DATA RECORDS —
═══

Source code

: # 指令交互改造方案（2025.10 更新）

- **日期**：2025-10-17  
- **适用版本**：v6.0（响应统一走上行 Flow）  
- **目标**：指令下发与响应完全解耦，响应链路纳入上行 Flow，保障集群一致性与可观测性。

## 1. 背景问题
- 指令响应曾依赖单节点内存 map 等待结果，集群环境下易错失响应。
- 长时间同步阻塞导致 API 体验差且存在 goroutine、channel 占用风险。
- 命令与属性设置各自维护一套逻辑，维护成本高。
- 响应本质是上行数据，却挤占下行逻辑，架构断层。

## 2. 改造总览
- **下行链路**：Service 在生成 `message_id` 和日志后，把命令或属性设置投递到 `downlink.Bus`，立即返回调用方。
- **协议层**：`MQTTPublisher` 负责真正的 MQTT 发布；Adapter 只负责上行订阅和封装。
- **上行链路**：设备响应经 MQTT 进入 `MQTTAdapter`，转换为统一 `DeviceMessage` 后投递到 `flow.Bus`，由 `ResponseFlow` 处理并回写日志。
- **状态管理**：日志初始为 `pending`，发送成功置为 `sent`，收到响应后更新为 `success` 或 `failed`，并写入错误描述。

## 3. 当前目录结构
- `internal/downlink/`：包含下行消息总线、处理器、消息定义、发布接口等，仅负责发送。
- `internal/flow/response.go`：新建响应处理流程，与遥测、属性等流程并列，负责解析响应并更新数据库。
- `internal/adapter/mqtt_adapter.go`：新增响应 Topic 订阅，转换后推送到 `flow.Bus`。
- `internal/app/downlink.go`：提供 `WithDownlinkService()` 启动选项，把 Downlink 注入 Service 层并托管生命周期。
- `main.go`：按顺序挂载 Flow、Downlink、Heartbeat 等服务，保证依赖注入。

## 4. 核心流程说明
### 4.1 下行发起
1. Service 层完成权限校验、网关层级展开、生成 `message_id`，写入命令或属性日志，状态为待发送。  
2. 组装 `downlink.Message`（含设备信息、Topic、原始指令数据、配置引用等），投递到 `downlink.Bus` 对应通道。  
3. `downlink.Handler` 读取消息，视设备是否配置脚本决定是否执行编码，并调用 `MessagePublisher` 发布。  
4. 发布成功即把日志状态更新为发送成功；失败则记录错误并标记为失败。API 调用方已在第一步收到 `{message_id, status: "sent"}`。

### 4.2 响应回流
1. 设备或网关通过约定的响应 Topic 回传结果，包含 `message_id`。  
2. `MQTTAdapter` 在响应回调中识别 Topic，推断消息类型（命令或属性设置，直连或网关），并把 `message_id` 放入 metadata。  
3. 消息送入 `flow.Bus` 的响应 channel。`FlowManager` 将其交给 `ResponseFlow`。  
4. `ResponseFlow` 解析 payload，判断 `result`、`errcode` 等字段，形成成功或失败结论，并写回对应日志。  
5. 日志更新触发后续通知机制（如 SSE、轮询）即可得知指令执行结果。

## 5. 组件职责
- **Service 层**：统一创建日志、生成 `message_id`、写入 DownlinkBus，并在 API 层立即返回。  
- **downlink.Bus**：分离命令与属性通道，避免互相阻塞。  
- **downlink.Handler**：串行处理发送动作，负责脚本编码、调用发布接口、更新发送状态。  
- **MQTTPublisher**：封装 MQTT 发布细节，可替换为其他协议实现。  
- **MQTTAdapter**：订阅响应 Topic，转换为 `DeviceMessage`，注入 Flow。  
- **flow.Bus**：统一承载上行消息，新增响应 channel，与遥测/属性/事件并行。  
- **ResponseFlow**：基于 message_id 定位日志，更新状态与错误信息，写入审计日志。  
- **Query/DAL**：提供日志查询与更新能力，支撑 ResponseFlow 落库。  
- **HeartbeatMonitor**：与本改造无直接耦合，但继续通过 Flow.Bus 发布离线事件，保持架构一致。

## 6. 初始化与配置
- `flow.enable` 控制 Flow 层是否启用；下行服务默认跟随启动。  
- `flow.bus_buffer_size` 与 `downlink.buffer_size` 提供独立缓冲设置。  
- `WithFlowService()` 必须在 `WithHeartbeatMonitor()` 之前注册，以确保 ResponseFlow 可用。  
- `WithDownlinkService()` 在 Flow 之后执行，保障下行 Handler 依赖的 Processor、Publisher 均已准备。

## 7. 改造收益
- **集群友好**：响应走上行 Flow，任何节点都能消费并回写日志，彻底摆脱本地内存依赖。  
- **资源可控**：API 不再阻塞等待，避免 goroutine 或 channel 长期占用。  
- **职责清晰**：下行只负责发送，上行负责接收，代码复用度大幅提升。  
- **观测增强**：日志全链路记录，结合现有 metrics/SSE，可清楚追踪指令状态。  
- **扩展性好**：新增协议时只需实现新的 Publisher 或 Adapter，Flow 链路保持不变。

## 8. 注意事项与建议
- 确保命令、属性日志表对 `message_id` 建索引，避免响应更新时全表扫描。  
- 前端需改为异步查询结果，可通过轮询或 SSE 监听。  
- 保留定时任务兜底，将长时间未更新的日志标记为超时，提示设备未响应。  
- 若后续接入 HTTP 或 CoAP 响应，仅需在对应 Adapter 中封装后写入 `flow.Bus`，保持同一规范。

═══

PROBLEM STATEMENT — The records are to be duplicated in full, with every word kept exactly.

EXERCISE SOLUTION —
Source code

: # 指令交互改造方案（2025.10 更新）

- **日期**：2025-10-17  
- **适用版本**：v6.0（响应统一走上行 Flow）  
- **目标**：指令下发与响应完全解耦，响应链路纳入上行 Flow，保障集群一致性与可观测性。

## 1. 背景问题
- 指令响应曾依赖单节点内存 map 等待结果，集群环境下易错失响应。
- 长时间同步阻塞导致 API 体验差且存在 goroutine、channel 占用风险。
- 命令与属性设置各自维护一套逻辑，维护成本高。
- 响应本质是上行数据，却挤占下行逻辑，架构断层。

## 2. 改造总览
- **下行链路**：Service 在生成 `message_id` 和日志后，把命令或属性设置投递到 `downlink.Bus`，立即返回调用方。
- **协议层**：`MQTTPublisher` 负责真正的 MQTT 发布；Adapter 只负责上行订阅和封装。
- **上行链路**：设备响应经 MQTT 进入 `MQTTAdapter`，转换为统一 `DeviceMessage` 后投递到 `flow.Bus`，由 `ResponseFlow` 处理并回写日志。
- **状态管理**：日志初始为 `pending`，发送成功置为 `sent`，收到响应后更新为 `success` 或 `failed`，并写入错误描述。

## 3. 当前目录结构
- `internal/downlink/`：包含下行消息总线、处理器、消息定义、发布接口等，仅负责发送。
- `internal/flow/response.go`：新建响应处理流程，与遥测、属性等流程并列，负责解析响应并更新数据库。
- `internal/adapter/mqtt_adapter.go`：新增响应 Topic 订阅，转换后推送到 `flow.Bus`。
- `internal/app/downlink.go`：提供 `WithDownlinkService()` 启动选项，把 Downlink 注入 Service 层并托管生命周期。
- `main.go`：按顺序挂载 Flow、Downlink、Heartbeat 等服务，保证依赖注入。

## 4. 核心流程说明
### 4.1 下行发起
1. Service 层完成权限校验、网关层级展开、生成 `message_id`，写入命令或属性日志，状态为待发送。  
2. 组装 `downlink.Message`（含设备信息、Topic、原始指令数据、配置引用等），投递到 `downlink.Bus` 对应通道。  
3. `downlink.Handler` 读取消息，视设备是否配置脚本决定是否执行编码，并调用 `MessagePublisher` 发布。  
4. 发布成功即把日志状态更新为发送成功；失败则记录错误并标记为失败。API 调用方已在第一步收到 `{message_id, status: "sent"}`。

### 4.2 响应回流
1. 设备或网关通过约定的响应 Topic 回传结果，包含 `message_id`。  
2. `MQTTAdapter` 在响应回调中识别 Topic，推断消息类型（命令或属性设置，直连或网关），并把 `message_id` 放入 metadata。  
3. 消息送入 `flow.Bus` 的响应 channel。`FlowManager` 将其交给 `ResponseFlow`。  
4. `ResponseFlow` 解析 payload，判断 `result`、`errcode` 等字段，形成成功或失败结论，并写回对应日志。  
5. 日志更新触发后续通知机制（如 SSE、轮询）即可得知指令执行结果。

## 5. 组件职责
- **Service 层**：统一创建日志、生成 `message_id`、写入 DownlinkBus，并在 API 层立即返回。  
- **downlink.Bus**：分离命令与属性通道，避免互相阻塞。  
- **downlink.Handler**：串行处理发送动作，负责脚本编码、调用发布接口、更新发送状态。  
- **MQTTPublisher**：封装 MQTT 发布细节，可替换为其他协议实现。  
- **MQTTAdapter**：订阅响应 Topic，转换为 `DeviceMessage`，注入 Flow。  
- **flow.Bus**：统一承载上行消息，新增响应 channel，与遥测/属性/事件并行。  
- **ResponseFlow**：基于 message_id 定位日志，更新状态与错误信息，写入审计日志。  
- **Query/DAL**：提供日志查询与更新能力，支撑 ResponseFlow 落库。  
- **HeartbeatMonitor**：与本改造无直接耦合，但继续通过 Flow.Bus 发布离线事件，保持架构一致。

## 6. 初始化与配置
- `flow.enable` 控制 Flow 层是否启用；下行服务默认跟随启动。  
- `flow.bus_buffer_size` 与 `downlink.buffer_size` 提供独立缓冲设置。  
- `WithFlowService()` 必须在 `WithHeartbeatMonitor()` 之前注册，以确保 ResponseFlow 可用。  
- `WithDownlinkService()` 在 Flow 之后执行，保障下行 Handler 依赖的 Processor、Publisher 均已准备。

## 7. 改造收益
- **集群友好**：响应走上行 Flow，任何节点都能消费并回写日志，彻底摆脱本地内存依赖。  
- **资源可控**：API 不再阻塞等待，避免 goroutine 或 channel 长期占用。  
- **职责清晰**：下行只负责发送，上行负责接收，代码复用度大幅提升。  
- **观测增强**：日志全链路记录，结合现有 metrics/SSE，可清楚追踪指令状态。  
- **扩展性好**：新增协议时只需实现新的 Publisher 或 Adapter，Flow 链路保持不变。

## 8. 注意事项与建议
- 确保命令、属性日志表对 `message_id` 建索引，避免响应更新时全表扫描。  
- 前端需改为异步查询结果，可通过轮询或 SSE 监听。  
- 保留定时任务兜底，将长时间未更新的日志标记为超时，提示设备未响应。  
- 若后续接入 HTTP 或 CoAP 响应，仅需在对应 Adapter 中封装后写入 `flow.Bus`，保持同一规范。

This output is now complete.